#### Data for analysis

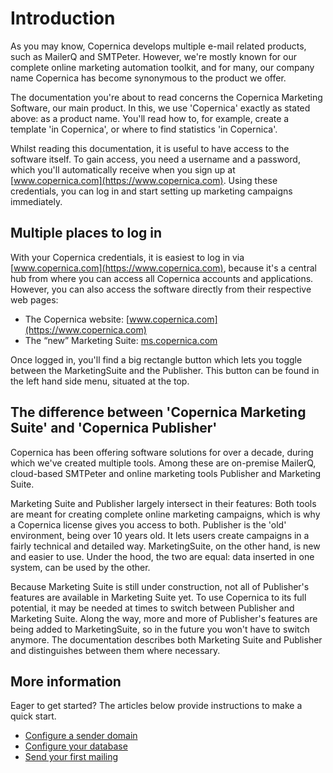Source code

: # Introduction

As you may know, Copernica develops multiple e-mail related products, 
such as MailerQ and SMTPeter. However, we're mostly known for our 
complete online marketing automation toolkit, and for many, our company 
name Copernica has become synonymous to the product we offer.

The documentation you're about to read concerns the Copernica Marketing 
Software, our main product. In this, we use 'Copernica' exactly as 
stated above: as a product name. You'll read how to, for example, create 
a template 'in Copernica', or where to find statistics 'in Copernica'.

Whilst reading this documentation, it is useful to have access to the 
software itself. To gain access, you need a username and a password, 
which you'll automatically receive when you sign up at [www.copernica.com](https://www.copernica.com). 
Using these credentials, you can log in and start setting up marketing 
campaigns immediately.

## Multiple places to log in

With your Copernica credentials, it is easiest to log in via 
[www.copernica.com](https://www.copernica.com), because it's a central 
hub from where you can access all Copernica accounts and applications. 
However, you can also access the software directly from their respective 
web pages:

- The Copernica website: [www.copernica.com](https://www.copernica.com)
- The “new” Marketing Suite: [ms.copernica.com](https://ms.copernica.com)

Once logged in, you'll find a big rectangle button which lets you toggle 
between the MarketingSuite and the Publisher. This button can be found 
in the left hand side menu, situated at the top.

## The difference between 'Copernica Marketing Suite' and 'Copernica Publisher'

Copernica has been offering software solutions for over a decade, during 
which we've created multiple tools. Among these are on-premise MailerQ, 
cloud-based SMTPeter and online marketing tools Publisher and Marketing 
Suite.

Marketing Suite and Publisher largely intersect in their features: 
Both tools are meant for creating complete online marketing campaigns, 
which is why a Copernica license gives you access to both. Publisher is 
the 'old' environment, being over 10 years old. It lets users create 
campaigns in a fairly technical and detailed way. MarketingSuite, on 
the other hand, is new and easier to use. Under the hood, the two are 
equal: data inserted in one system, can be used by the other.

Because Marketing Suite is still under construction, not all of 
Publisher's features are available in Marketing Suite yet. To use 
Copernica to its full potential, it may be needed at times to switch 
between Publisher and Marketing Suite. Along the way, more and more of 
Publisher's features are being added to MarketingSuite, so in the future 
you won't have to switch anymore. The documentation describes both 
Marketing Suite and Publisher and distinguishes between them where 
necessary.

## More information

Eager to get started? The articles below provide instructions to make 
a quick start.

* [Configure a sender domain](./quick-sender-domain-guide)
* [Configure your database](./quick-database-guide)
* [Send your first mailing](./quick-mailing-guide)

#### What you are asked to do
The reply should consist solely of the lines above from the one that has "[www.copernica.com](https://www.copernica.com), because it's" through the one that has "the 'old' environment, being", reproduced exactly.

#### Solution for this task
[www.copernica.com](https://www.copernica.com), because it's a central 
hub from where you can access all Copernica accounts and applications. 
However, you can also access the software directly from their respective 
web pages:

- The Copernica website: [www.copernica.com](https://www.copernica.com)
- The “new” Marketing Suite: [ms.copernica.com](https://ms.copernica.com)

Once logged in, you'll find a big rectangle button which lets you toggle 
between the MarketingSuite and the Publisher. This button can be found 
in the left hand side menu, situated at the top.

## The difference between 'Copernica Marketing Suite' and 'Copernica Publisher'

Copernica has been offering software solutions for over a decade, during 
which we've created multiple tools. Among these are on-premise MailerQ, 
cloud-based SMTPeter and online marketing tools Publisher and Marketing 
Suite.

Marketing Suite and Publisher largely intersect in their features: 
Both tools are meant for creating complete online marketing campaigns, 
which is why a Copernica license gives you access to both. Publisher is 
the 'old' environment, being over 10 years old. It lets users create 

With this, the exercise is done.